Table 3 shows the confusion matrix of the Naïve Bayes classifier and diagonal elements represent the correctly classified instances. All instances which lie in the first row of the matrix belong to healthy condition, here all 40 instances (first row, first column element) were correctly classified as healthy. In a similar manner, all 40 instances of flank wear condition were also correctly classified. In case of breakage condition, 37 out of 40 instances were correctly classified as breakage, while three instances were misclassified as chipping and so on. Detailed classification accuracy of the Naïve Bayes model is as shown in Table 4, where the true positive rate (TP rate) and false positive rate (FP rate) indicate the significance in judging the quality of the model; for good classification TP rate implies “1,” while the FP rate implies “0.” For the given vibration signals, TP rate of healthy condition is 1 which indicates all 40 instances were correctly classified as healthy. In case of breakage condition, TP rate is about 0.925 which indicates 37 out of 40 instances were correctly classified as breakage, whereas three instances of breakage were misclassified as chipping which is represented by FP rate of 0.017 and so on. Here, out of 160 instances, five instances were misclassified by Naïve Bayes algorithm with the overall classification accuracy 96.9% for the given vibration signals.
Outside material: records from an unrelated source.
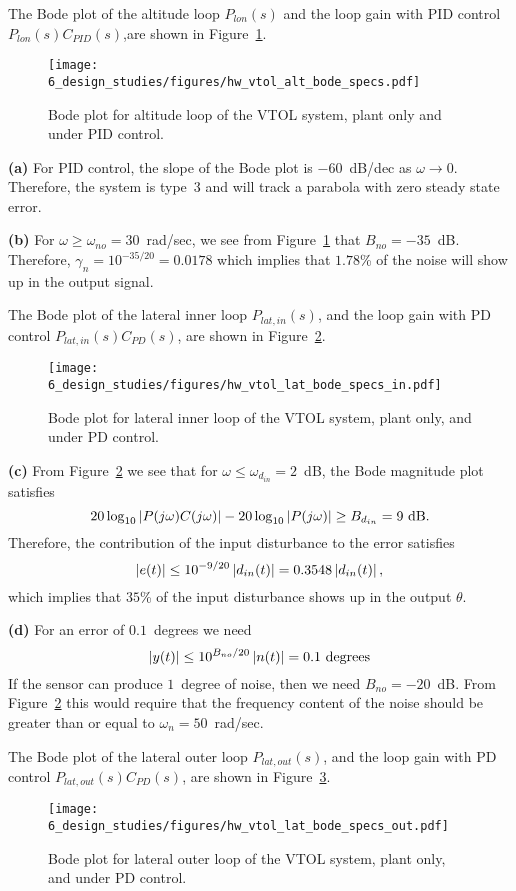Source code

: 
The Bode plot of the altitude loop $P_{lon}(s)$ and the loop gain  with PID control $P_{lon}(s)C_{PID}(s)$,are shown in Figure~\ref{fig:hw_vtol_alt_bode_specs}.
\begin{figure}[H]
   \centering
   \texttt{[image: 6\_design\_studies/figures/hw\_vtol\_alt\_bode\_specs.pdf]}
   \caption{Bode plot for altitude loop of the VTOL system, plant only and under PID control.}
   \label{fig:hw_vtol_alt_bode_specs}
\end{figure}

{\bf (a)}
For PID control, the slope of the Bode plot is $-60$~dB/dec as $\omega\to 0$.  Therefore, the system is type~3 and will track a parabola with zero steady state error. 

{\bf (b)} For $\omega\geq\omega_{no}=30$~rad/sec, we see from Figure~\ref{fig:hw_vtol_alt_bode_specs} that $B_{no} = -35$~dB.  Therefore, $\gamma_n = 10^{-35/20} = 0.0178$ which implies that $1.78$\% of the noise will show up in the output signal.

The Bode plot of the lateral inner loop $P_{lat,in}(s)$, and the loop gain with PD control $P_{lat,in}(s)C_{PD}(s)$, are shown in Figure~\ref{fig:hw_vtol_lat_bode_specs_in}.
\begin{figure}[H]
   \centering
   \texttt{[image: 6\_design\_studies/figures/hw\_vtol\_lat\_bode\_specs\_in.pdf]}
   \caption{Bode plot for lateral inner loop of the VTOL system, plant only, and under PD control.}
   \label{fig:hw_vtol_lat_bode_specs_in}
\end{figure}

{\bf (c)}
From Figure~\ref{fig:hw_vtol_lat_bode_specs_in} we see that for $\omega\leq\omega_{d_{in}}=2$~dB, the Bode magnitude plot satisfies 
\[
20\log_{10}\left|P(j\omega)C(j\omega)\right|-20\log_{10}\left|P(j\omega)\right| \geq B_{d_{in}}=9\text{~dB}.
\]  
Therefore, the contribution of the input disturbance to the error satisfies
\[
\left|e(t)\right| \leq 10^{-9/20}\left|d_{in}(t)\right| = 0.3548\left|d_{in}(t)\right|,
\]
which implies that $35$\% of the input disturbance shows up in the output $\theta$.

{\bf (d)}
For an error of $0.1$~degrees we need 
\[
\left|y(t)\right|\leq 10^{B_{no}/20}\left|n(t)\right| = 0.1 \text{~degrees} 
\]
If the sensor can produce $1$~degree of noise, then we need $B_{no}=-20$~dB.  From Figure~\ref{fig:hw_vtol_lat_bode_specs_in} this would require that the frequency content of the noise should be greater than or equal to $\omega_n=50$~rad/sec.

The Bode plot of the lateral outer loop $P_{lat,out}(s)$, and the loop gain with PD control $P_{lat,out}(s)C_{PD}(s)$, are shown in Figure~\ref{fig:hw_vtol_lat_bode_specs_out}.
\begin{figure}[H]
   \centering
   \texttt{[image: 6\_design\_studies/figures/hw\_vtol\_lat\_bode\_specs\_out.pdf]}
   \caption{Bode plot for lateral outer loop of the VTOL system, plant only, and under PD control.}
   \label{fig:hw_vtol_lat_bode_specs_out}
\end{figure}


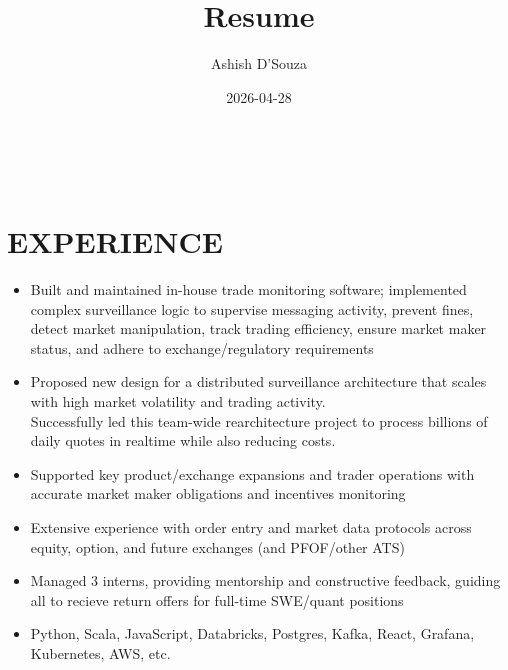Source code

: \documentclass[11pt,letterpaper]{article}
\title{Resume}
\date{2026-04-28}
\author{Ashish D'Souza}
\begin{document}
  \ebgaramond


  \begin{center}
    {\fontsize{24}{24}}
    \\
    {\fontsize{10}{10}}
  \end{center}


  \section*{EXPERIENCE}

  \ifakuna
    {\fontsize{12}{12}}

    \begin{itemize}
      \item{Built and maintained in-house trade monitoring software; implemented complex surveillance logic to supervise messaging activity, prevent fines, detect market manipulation, track trading efficiency, ensure market maker status, and adhere to exchange/regulatory requirements}
      \item{Proposed new design for a distributed surveillance architecture that scales with high market volatility and trading activity. \\
            Successfully led this team-wide rearchitecture project to process billions of daily quotes in realtime while also reducing costs.}
      \item{Supported key product/exchange expansions and trader operations with accurate market maker obligations and incentives monitoring}
      \item{Extensive experience with order entry and market data protocols across equity, option, and future exchanges (and PFOF/other ATS)}
      \item{Managed 3 interns, providing mentorship and constructive feedback, guiding all to recieve return offers for full-time SWE/quant positions}
      \item{
        {}
        Python, Scala, JavaScript, Databricks, Postgres, Kafka, React, Grafana, Kubernetes, AWS, etc.
      }
    \end{itemize}
  \fi
\end{document}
Ultimately, one can say that 100% (40 instances) of healthy instances were correctly classified, whereas none of the instances of fault conditions were represented as healthy. This can be accepted as a reasonably good performance of the classifier. Hence, the Naïve Bayes technique can be suggested for fault diagnosis of the face milling tool.
Conclusion
This paper dealt with the fault diagnosis of a multipoint cutting tool by using machine learning approach. Vibration signals pertaining to different conditions of the face milling tool were acquired and statistical features were extracted. Decision tree was used to select the significant features out of the extracted statistical features. The Naïve Bayes algorithm was used to classify the different conditions of the cutting tool. Based on the results and analysis, the following conclusions were drawn. Statistical features (standard error, mean, kurtosis, range, median, and mode) of vibration signals have served a good platform for classifying the tool conditions. The Naïve Bayes model has provided classification accuracy of about 96.9%, which is reasonably good and acceptable for the face milling process. This shows that machine learning technique is a promising approach for fault diagnosis of face milling tool and the combination of decision tree and Naïve Bayes techniques with statistical features can be recommended in applications of TCM system of the face milling process.
Footnotes
Acknowledgements
The authors acknowledge the Centre for System Design (CSD): A Centre of excellence at NITK-Surathkal for providing experimental facility and greatly acknowledge the support of Dr V. Sugumaran, Associate Professor, VIT University Chennai, for helping in machine learning theory for fault diagnosis application.
Declaration of conflicting interests
The author(s) declared no potential conflicts of interest with respect to the research, authorship, and/or publication of this article.
Funding
The author(s) received no financial support for the research, authorship, and/or publication of this article.